He doesn't even blink. "No, not at all," Dickinson says. "It's a great venue, but it's got mostly across-the-map stuff now."
July 1 marks the commencement of Antone's 30th anniversary celebration, 30 years to the month after rabid blues fan and Port Arthur native Clifford Antone opened the club (originally at Sixth and Brazos streets), essentially to showcase the bluesmakers he adored.
For three weeks, the legendary club, located at 213 W. Fifth St. since March 1997, will honor its past with sets from each previous era.
There were the salad days of the early 1970s at Sixth and Brazos streets, when greats like Hubert Sumlin jammed with Stevie Ray Vaughan and Paul Ray. Then there was that brief Babylonian captivity way out on Anderson Lane. There was the long stretch at 2915 Guadalupe St., starting in '82, and represented by sets from Storyville, Marcia Ball and Angela Lou Ann Barton. And there's the warehouse district location of today, home to the Scabs, Breedlove and Soulhat.
Since 2003, when founder Antone was serving time for a 1999 conviction on drug and money-laundering charges, the club has been managed and booked by Direct Events, an Austin production company, but the next three weeks are an ode to the club's past.
The blues clearly will not dominate Antone's future. Approximately 30 patrons turned out at 9 p.m. on a recent Blue Monday. Meanwhile, there were at least twice as many folks at the Parlor's punk rock show.
So, is Neko Case the future of Antone's? Well, yeah. The future of Antone's isn't as a blues club. It's just as a club. For most clubgoers, that's fine.
'A different spin'
This multimusical future is Chris Thies' mandate. The 34-year-old Direct Events booker formerly oversaw two large Chicago clubs, the Metro and the Doubledoor, and calls Antone's "his baby." He books music that appeals to a wide range of tastes: plenty of KGSR-type stuff for the older crowd, plenty of jammy rock that appeals to undergrads and the undergrad-at-heart. There's even some hip-hop now and then; the recent free shows by the now-defunct Urban Assault Collective packed the house.

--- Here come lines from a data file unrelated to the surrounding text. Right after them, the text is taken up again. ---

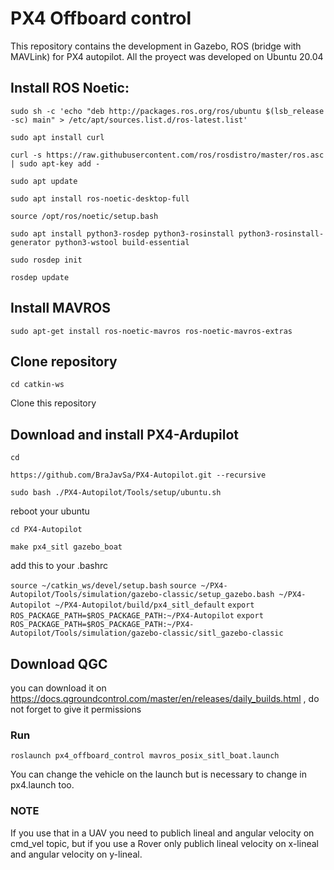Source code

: # PX4 Offboard control
This repository contains the development in Gazebo, ROS (bridge with MAVLink) for PX4 autopilot. All the proyect was developed on Ubuntu 20.04

## Install ROS Noetic:
  
  `sudo sh -c 'echo "deb http://packages.ros.org/ros/ubuntu $(lsb_release -sc) main" > /etc/apt/sources.list.d/ros-latest.list'`
  
  `sudo apt install curl `
  
  `curl -s https://raw.githubusercontent.com/ros/rosdistro/master/ros.asc | sudo apt-key add -` 
  
  `sudo apt update`
  
  `sudo apt install ros-noetic-desktop-full`
  
  `source /opt/ros/noetic/setup.bash`

  
  `sudo apt install python3-rosdep python3-rosinstall python3-rosinstall-generator python3-wstool build-essential`
  
  `sudo rosdep init`
  
  `rosdep update`


## Install MAVROS
  
  `sudo apt-get install ros-noetic-mavros ros-noetic-mavros-extras`

## Clone repository

 `cd catkin-ws`
 
 Clone this repository
 
## Download and install PX4-Ardupilot

 `cd`
 
 `https://github.com/BraJavSa/PX4-Autopilot.git --recursive`
 
 `sudo bash ./PX4-Autopilot/Tools/setup/ubuntu.sh`
 
 reboot your ubuntu
 
 
 `cd PX4-Autopilot`
 
 `make px4_sitl gazebo_boat`
 
 add this to your .bashrc


  `source ~/catkin_ws/devel/setup.bash`
  `source ~/PX4-Autopilot/Tools/simulation/gazebo-classic/setup_gazebo.bash ~/PX4-Autopilot ~/PX4-Autopilot/build/px4_sitl_default`
  `export ROS_PACKAGE_PATH=$ROS_PACKAGE_PATH:~/PX4-Autopilot`
  `export ROS_PACKAGE_PATH=$ROS_PACKAGE_PATH:~/PX4-Autopilot/Tools/simulation/gazebo-classic/sitl_gazebo-classic`

## Download QGC

you can download it on https://docs.qgroundcontrol.com/master/en/releases/daily_builds.html , do not forget to give it permissions

### Run

`roslaunch px4_offboard_control mavros_posix_sitl_boat.launch`

You can change the vehicle on the launch but is necessary to change in px4.launch too.

### NOTE

If you use that in a UAV you need to publich lineal and angular velocity on cmd_vel topic, but if you use a Rover only publich lineal velocity on x-lineal and angular velocity on y-lineal.

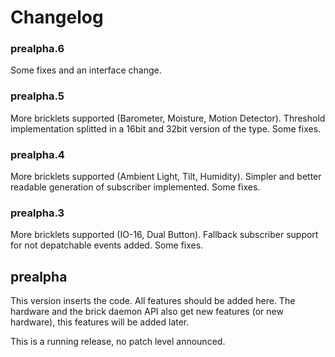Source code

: # Changelog

### prealpha.6

Some fixes and an interface change.

### prealpha.5

More bricklets supported (Barometer, Moisture, Motion Detector).
Threshold implementation splitted in a 16bit and 32bit version of the type.
Some fixes.

### prealpha.4

More bricklets supported (Ambient Light, Tilt, Humidity). 
Simpler and better readable generation of subscriber implemented.
Some fixes.

### prealpha.3

More bricklets supported (IO-16, Dual Button).
Fallback subscriber support for not depatchable events added.
Some fixes.

## prealpha
This version inserts the code. All features should be added here.
The hardware and the brick daemon API also get new features (or new hardware),
this features will be added later.

This is a running release, no patch level announced.
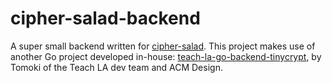# cipher-salad-backend

A super small backend written for [cipher-salad](https://github.com/uclaacm/cipher-salad). This project makes use of another Go project developed in-house: [teach-la-go-backend-tinycrypt](https://github.com/uclaacm/teach-la-go-backend-tinycrypt/), by Tomoki of the Teach LA dev team and ACM Design.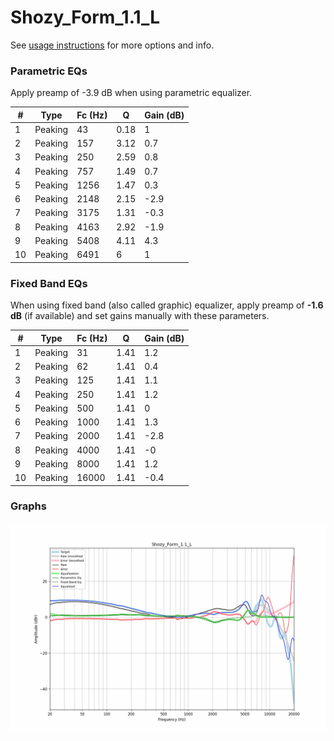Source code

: # Shozy_Form_1.1_L
See [usage instructions](https://github.com/jaakkopasanen/AutoEq#usage) for more options and info.

### Parametric EQs
Apply preamp of -3.9 dB when using parametric equalizer.

|   # | Type    |   Fc (Hz) |    Q |   Gain (dB) |
|-----|---------|-----------|------|-------------|
|   1 | Peaking |        43 | 0.18 |         1   |
|   2 | Peaking |       157 | 3.12 |         0.7 |
|   3 | Peaking |       250 | 2.59 |         0.8 |
|   4 | Peaking |       757 | 1.49 |         0.7 |
|   5 | Peaking |      1256 | 1.47 |         0.3 |
|   6 | Peaking |      2148 | 2.15 |        -2.9 |
|   7 | Peaking |      3175 | 1.31 |        -0.3 |
|   8 | Peaking |      4163 | 2.92 |        -1.9 |
|   9 | Peaking |      5408 | 4.11 |         4.3 |
|  10 | Peaking |      6491 | 6    |         1   |

### Fixed Band EQs
When using fixed band (also called graphic) equalizer, apply preamp of **-1.6 dB** (if available) and set gains manually with these parameters.

|   # | Type    |   Fc (Hz) |    Q |   Gain (dB) |
|-----|---------|-----------|------|-------------|
|   1 | Peaking |        31 | 1.41 |         1.2 |
|   2 | Peaking |        62 | 1.41 |         0.4 |
|   3 | Peaking |       125 | 1.41 |         1.1 |
|   4 | Peaking |       250 | 1.41 |         1.2 |
|   5 | Peaking |       500 | 1.41 |         0   |
|   6 | Peaking |      1000 | 1.41 |         1.3 |
|   7 | Peaking |      2000 | 1.41 |        -2.8 |
|   8 | Peaking |      4000 | 1.41 |        -0   |
|   9 | Peaking |      8000 | 1.41 |         1.2 |
|  10 | Peaking |     16000 | 1.41 |        -0.4 |

### Graphs
![](./Shozy_Form_1.1_L.png)
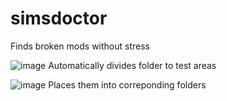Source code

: # simsdoctor

Finds broken mods without stress

![image](https://user-images.githubusercontent.com/99925463/212479832-73885293-df71-4d8b-8888-174ae5447f48.png)
Automatically divides folder to test areas

![image](https://user-images.githubusercontent.com/99925463/212479882-b7527071-cb7a-4c1d-9367-9cc636801533.png)
Places them into correponding folders
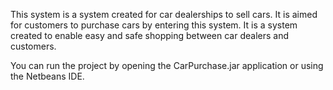 This system is a system created for car dealerships to sell cars. It is aimed for customers to purchase cars by entering this system. It is a system created to enable easy and safe shopping between car dealers and customers.

You can run the project by opening the CarPurchase.jar application or using the Netbeans IDE.
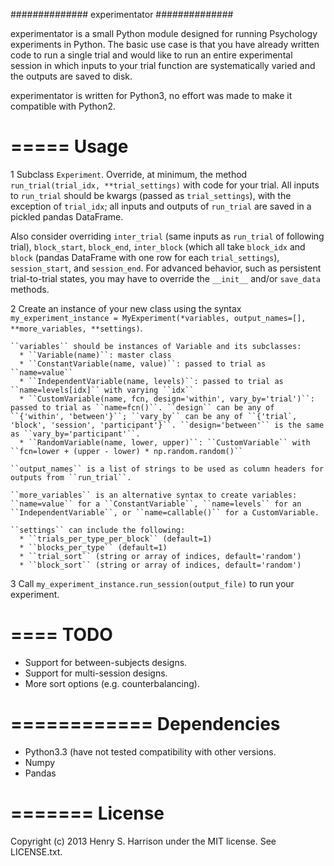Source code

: ##############
experimentator
##############

experimentator is a small Python module designed for running Psychology experiments in Python. The basic use case is that you have already written code to run a single trial and would like to run an entire experimental session in which inputs to your trial function are systematically varied and the outputs are saved to disk.

experimentator is written for Python3, no effort was made to make it compatible with Python2.

=====
Usage
=====

  1 Subclass ``Experiment``. Override, at minimum, the method ``run_trial(trial_idx, **trial_settings)`` with code for your trial. All inputs to ``run_trial`` should be kwargs (passed as ``trial_settings``), with the exception of ``trial_idx``; all inputs and outputs of ``run_trial`` are saved in a pickled pandas DataFrame.

  Also consider overriding ``inter_trial`` (same inputs as ``run_trial`` of following trial), ``block_start``, ``block_end``, ``inter_block`` (which all take ``block_idx`` and ``block`` (pandas DataFrame with one row for each ``trial_settings``), ``session_start``, and ``session_end``. For advanced behavior, such as persistent trial-to-trial states, you may have to override the ``__init__`` and/or ``save_data`` methods.

  2 Create an instance of your new class using the syntax ``my_experiment_instance = MyExperiment(*variables, output_names=[], **more_variables, **settings)``.

    ``variables`` should be instances of Variable and its subclasses:
      * ``Variable(name)``: master class
      * ``ConstantVariable(name, value)``: passed to trial as ``name=value``
      * ``IndependentVariable(name, levels)``: passed to trial as ``name=levels[idx]`` with varying ``idx``
      * ``CustomVariable(name, fcn, design='within', vary_by='trial')``: passed to trial as ``name=fcn()``. ``design`` can be any of ``{'within', 'between'}``; ``vary_by`` can be any of ``{'trial`, 'block', 'session', 'participant'}``. ``design='between'`` is the same as ``vary_by='participant'``.
      * ``RandomVariable(name, lower, upper)``: ``CustomVariable`` with ``fcn=lower + (upper - lower) * np.random.random()``

    ``output_names`` is a list of strings to be used as column headers for outputs from ``run_trial``.

    ``more_variables`` is an alternative syntax to create variables: ``name=value`` for a ``ConstantVariable``, ``name=levels`` for an ``IndependentVariable``, or ``name=callable()`` for a CustomVariable.

    ``settings`` can include the following:
      * ``trials_per_type_per_block`` (default=1)
      * ``blocks_per_type`` (default=1)
      * ``trial_sort`` (string or array of indices, default='random')
      * ``block_sort`` (string or array of indices, default='random')

  3 Call ``my_experiment_instance.run_session(output_file)`` to run your experiment.

====
TODO
====

  * Support for between-subjects designs.
  * Support for multi-session designs.
  * More sort options (e.g. counterbalancing).

============
Dependencies
============

  * Python3.3 (have not tested compatibility with other versions.
  * Numpy
  * Pandas

=======
License
=======

Copyright (c) 2013 Henry S. Harrison under the MIT license. See LICENSE.txt.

"I have made a conscious effort to put a different spin on Antone's," he says. "And you know, the way it's laid out, the artist to audience connection is easily attainable."
Just because it sounds like corporate-speak doesn't make it any less true. Antone's fan-friendly layout is weirdly intimate, and makes the club a key piece of Direct Events' Austin empire. But that's all it is, ultimately: a piece of a much bigger business.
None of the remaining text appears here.